You can perform all kinds of useful XML processing without ever touching a namespace, and many developers do. Most flavors of RSS don't use namespaces, for example. The tag names -- title, link, description -- are only implicitly associated with RSS feeds, and that's fine for many purposes. But what happens when you extract an RSS item from a feed, mix it with a chunk of XML from some other source, and produce an HTML page? Now you need to be able to distinguish the title of the RSS item from, say, the title of the HTML page.

Modular namespaces are a familiar concept in many realms. Area codes disambiguate phone numbers; domain names qualify URLs; package names scope identifiers in programs. Partitioning XML vocabularies in the same way seems like a natural thing to do, and it is. But for a variety of reasons explained in Ronald Bourret's "Namespace Myths Exploded" -- an essay written way back in 2000 that still resonates today -- XML namespaces cause a lot of confusion.

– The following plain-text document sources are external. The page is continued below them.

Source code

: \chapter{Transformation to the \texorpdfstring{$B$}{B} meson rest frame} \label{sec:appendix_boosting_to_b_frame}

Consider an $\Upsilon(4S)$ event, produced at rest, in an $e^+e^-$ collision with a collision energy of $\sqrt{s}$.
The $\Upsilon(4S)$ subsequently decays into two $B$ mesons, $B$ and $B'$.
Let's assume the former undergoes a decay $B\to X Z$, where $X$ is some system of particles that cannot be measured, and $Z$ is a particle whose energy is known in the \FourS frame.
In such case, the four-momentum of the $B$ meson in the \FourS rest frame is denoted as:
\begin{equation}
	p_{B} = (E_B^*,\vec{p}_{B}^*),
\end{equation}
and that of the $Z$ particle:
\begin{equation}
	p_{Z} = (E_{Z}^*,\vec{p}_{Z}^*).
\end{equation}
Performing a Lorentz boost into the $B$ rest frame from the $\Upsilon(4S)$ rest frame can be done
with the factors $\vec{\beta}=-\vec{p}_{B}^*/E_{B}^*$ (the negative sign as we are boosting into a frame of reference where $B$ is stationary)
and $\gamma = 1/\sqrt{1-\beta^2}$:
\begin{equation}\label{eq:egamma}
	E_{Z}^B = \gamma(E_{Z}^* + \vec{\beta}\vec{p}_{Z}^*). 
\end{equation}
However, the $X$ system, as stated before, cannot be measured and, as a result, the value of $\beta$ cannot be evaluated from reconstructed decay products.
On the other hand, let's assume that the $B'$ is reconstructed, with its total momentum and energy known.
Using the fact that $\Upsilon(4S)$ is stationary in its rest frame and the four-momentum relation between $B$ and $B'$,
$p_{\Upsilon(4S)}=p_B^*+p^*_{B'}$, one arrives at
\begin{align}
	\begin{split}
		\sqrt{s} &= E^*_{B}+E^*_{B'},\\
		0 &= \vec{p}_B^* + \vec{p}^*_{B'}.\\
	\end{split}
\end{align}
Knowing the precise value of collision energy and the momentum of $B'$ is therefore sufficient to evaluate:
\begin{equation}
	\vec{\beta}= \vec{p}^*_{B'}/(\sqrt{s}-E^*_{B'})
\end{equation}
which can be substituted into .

Recently, for example, I needed to process some RSS 1.0 feeds. An RSS 1.0 feed is actually rooted in the RDF (Resource Description Framework) namespace, though its items live in the RSS 1.0 namespace. Such feeds typically also weave in elements from other namespaces -- for example, Dublin Core metadata. My task was simple: parse the feed, use XPath queries to carve out items, and unpack the elements contained within those items.

This proved surprisingly hard to do with my regular XML parser and toolkit, libxml2, which deals strictly with namespaces. I then repeated the exercise using three other toolkits -- Python's minidom module, E4X (ECMAScript for XML) implemented using Rhino, and Mark Logic's XQuery-based Content Interaction Server. Each made the task simpler, though perhaps not laudably so in the case of minidom and E4X, neither of which requires namespace prefixes to resolve to Universal Resource Identifiers. But what's most striking when you point a variety of XML toolkits at documents that use namespaces is how differently each of them approaches the problem.

That's understandable, given that namespaces were always -- and still are -- optional. But thanks to Microsoft and Apple, what was the exception may soon become the rule.

That's good news in the long run. We'll increasingly want to mix and remix XML data, and to do so we'll need to master namespaces. In the short run, though, I expect more of the turbulence we ran into this week when Sam Ruby and Mark Pilgrim, co-developers of the RSS/Atom Feed Validator and contributors to the Atom specification, found problems with Apple's specification of an iTunes namespace, and with Apple's -- and other podcast publishers' -- use of that namespace. These folks should have known better. But they weren't the first to be bitten by the quirkiness of XML namespaces, and they won't be the last.